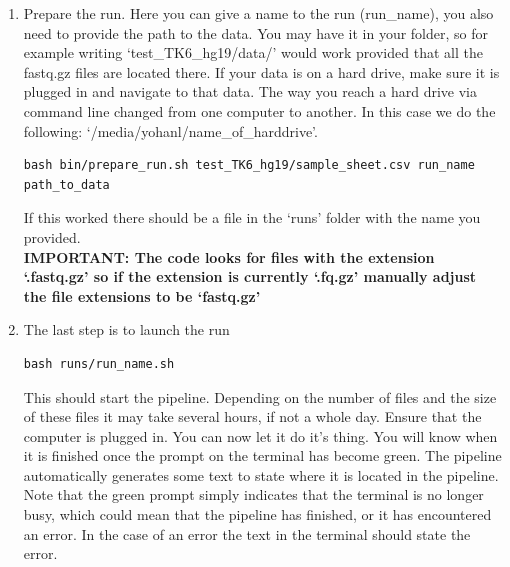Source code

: \begin{enumerate}
\item Prepare the run. Here you can give a name to the run (run\_name), you also need to provide the path to the data. You may have it in your folder, so for example writing `test\_TK6\_hg19/data/' would work provided that all the fastq.gz files are located there. If your data is on a hard drive, make sure it is plugged in and navigate to that data. The way you reach a hard drive via command line changed from one computer to another. In this case we do the following: `/media/yohanl/name\_of\_harddrive'.
\begin{lstlisting}
bash bin/prepare_run.sh test_TK6_hg19/sample_sheet.csv run_name path_to_data
\end{lstlisting}
If this worked there should be a file in the `runs' folder with the name you provided.\\
\textbf{IMPORTANT: The code looks for files with the extension `.fastq.gz' so if the extension is currently `.fq.gz' manually adjust the file extensions to be `fastq.gz'}
\item The last step is to launch the run
\begin{lstlisting}
bash runs/run_name.sh
\end{lstlisting}
This should start the pipeline. Depending on the number of files and the size of these files it may take several hours, if not a whole day. Ensure that the computer is plugged in. You can now let it do it's thing. You will know when it is finished once the prompt on the terminal has become green. The pipeline automatically generates some text to state where it is located in the pipeline. Note that the green prompt simply indicates that the terminal is no longer busy, which could mean that the pipeline has finished, or it has encountered an error. In the case of an error the text in the terminal should state the error. 
\end{enumerate}

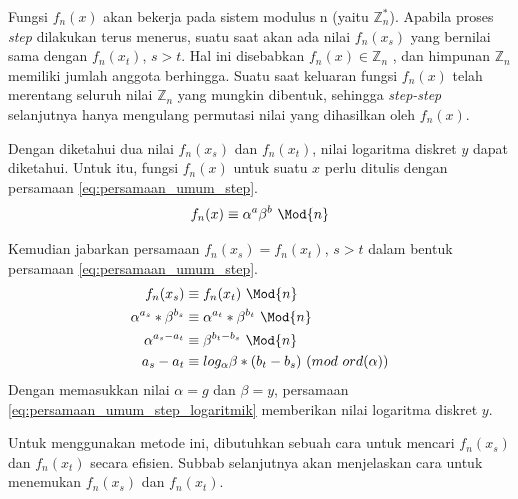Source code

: Fungsi $ f_n (x) $ akan bekerja pada sistem modulus n (yaitu $ \mathbb{Z}_n^* $). Apabila proses \textit{step} dilakukan terus menerus, suatu saat akan ada nilai $ f_n (x_s) $ yang bernilai sama dengan $ f_n (x_t) $, $ s>t $. Hal ini disebabkan $ f_n (x) \in \mathbb{Z}_n $ , dan himpunan $ \mathbb{Z}_n $ memiliki jumlah anggota berhingga. Suatu saat keluaran fungsi $ f_n (x) $ telah merentang seluruh nilai $ \mathbb{Z}_n $ yang mungkin dibentuk, sehingga \textit{step-step} selanjutnya hanya mengulang permutasi nilai yang dihasilkan oleh $ f_n (x) $.\cite{brent_montecarlo}

Dengan diketahui dua nilai $ f_n (x_s) $ dan $ f_n (x_t) $, nilai logaritma diskret $ y $ dapat diketahui. Untuk itu, fungsi $ f_n (x) $ untuk suatu $ x $ perlu ditulis dengan persamaan \eqref{eq:persamaan_umum_step}.
\begin{equation}
f_n (x)\equiv \alpha^a \beta^b\ \Mod{n}
\label{eq:persamaan_umum_step}
\end{equation}

Kemudian jabarkan persamaan $ f_n (x_s)=f_n (x_t) $, $ s>t $ dalam bentuk persamaan \eqref{eq:persamaan_umum_step}.
\begin{align}
f_n (x_s) &\equiv f_n (x_t)\ \Mod{n} \\
\alpha^{a_s} * \beta^{b_s} &\equiv \alpha^{a_t} * \beta^{b_t}\ \Mod{n} \\
\alpha^{a_s-a_t} &\equiv \beta^{b_t-b_s}\ \Mod{n} \\
a_s - a_t &\equiv log_{\alpha} \beta * (b_t - b_s)\ (mod\ ord(\alpha))
\label{eq:persamaan_umum_step_logaritmik}
\end{align}
Dengan memasukkan nilai $ \alpha=g $ dan $ \beta=y $, persamaan \eqref{eq:persamaan_umum_step_logaritmik} memberikan nilai logaritma diskret $ y $.

Untuk menggunakan metode ini, dibutuhkan sebuah cara untuk mencari $ f_n (x_s) $ dan $ f_n (x_t) $ secara efisien. Subbab selanjutnya akan menjelaskan cara untuk menemukan $ f_n (x_s) $ dan $ f_n (x_t) $.

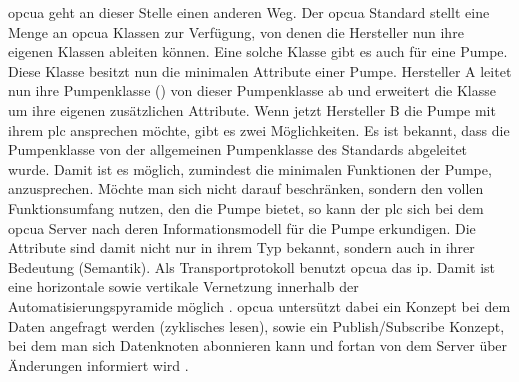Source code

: \ac{opcua} geht an dieser Stelle einen anderen Weg. 
Der \ac{opcua} Standard stellt eine Menge an \ac{opcua} Klassen zur Verfügung, 
von denen die Hersteller nun ihre eigenen Klassen ableiten können.
Eine solche Klasse gibt es auch für eine Pumpe. Diese Klasse besitzt nun die minimalen Attribute einer Pumpe.
Hersteller A leitet nun ihre Pumpenklasse () von dieser Pumpenklasse ab und erweitert die Klasse um ihre eigenen zusätzlichen Attribute.
Wenn jetzt Hersteller B die Pumpe mit ihrem \ac{plc} ansprechen möchte, gibt es zwei Möglichkeiten.
Es ist bekannt, dass die Pumpenklasse  von der allgemeinen Pumpenklasse des Standards abgeleitet wurde.
Damit ist es möglich, zumindest die minimalen Funktionen der Pumpe, anzusprechen. 
Möchte man sich nicht darauf beschränken, sondern den vollen Funktionsumfang nutzen, den die Pumpe bietet, 
so kann der \ac{plc} sich bei dem \ac{opcua} Server nach deren Informationsmodell für die Pumpe erkundigen.
Die Attribute sind damit nicht nur in ihrem Typ bekannt, sondern auch in ihrer Bedeutung (Semantik).
Als Transportprotokoll benutzt \ac{opcua} das \ac{ip}. 
Damit ist eine horizontale sowie vertikale Vernetzung innerhalb der Automatisierungspyramide möglich \citep{opcua:2018}.
\ac{opcua} untersützt dabei ein Konzept bei dem Daten angefragt werden (zyklisches lesen), sowie ein Publish/Subscribe Konzept, 
bei dem man sich Datenknoten abonnieren kann und fortan von dem Server über Änderungen informiert wird \citep{opcua:2018}.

> Task statement: Nothing but a number is expected: how many lines in the listing above contain "auch"?

> Output below: 2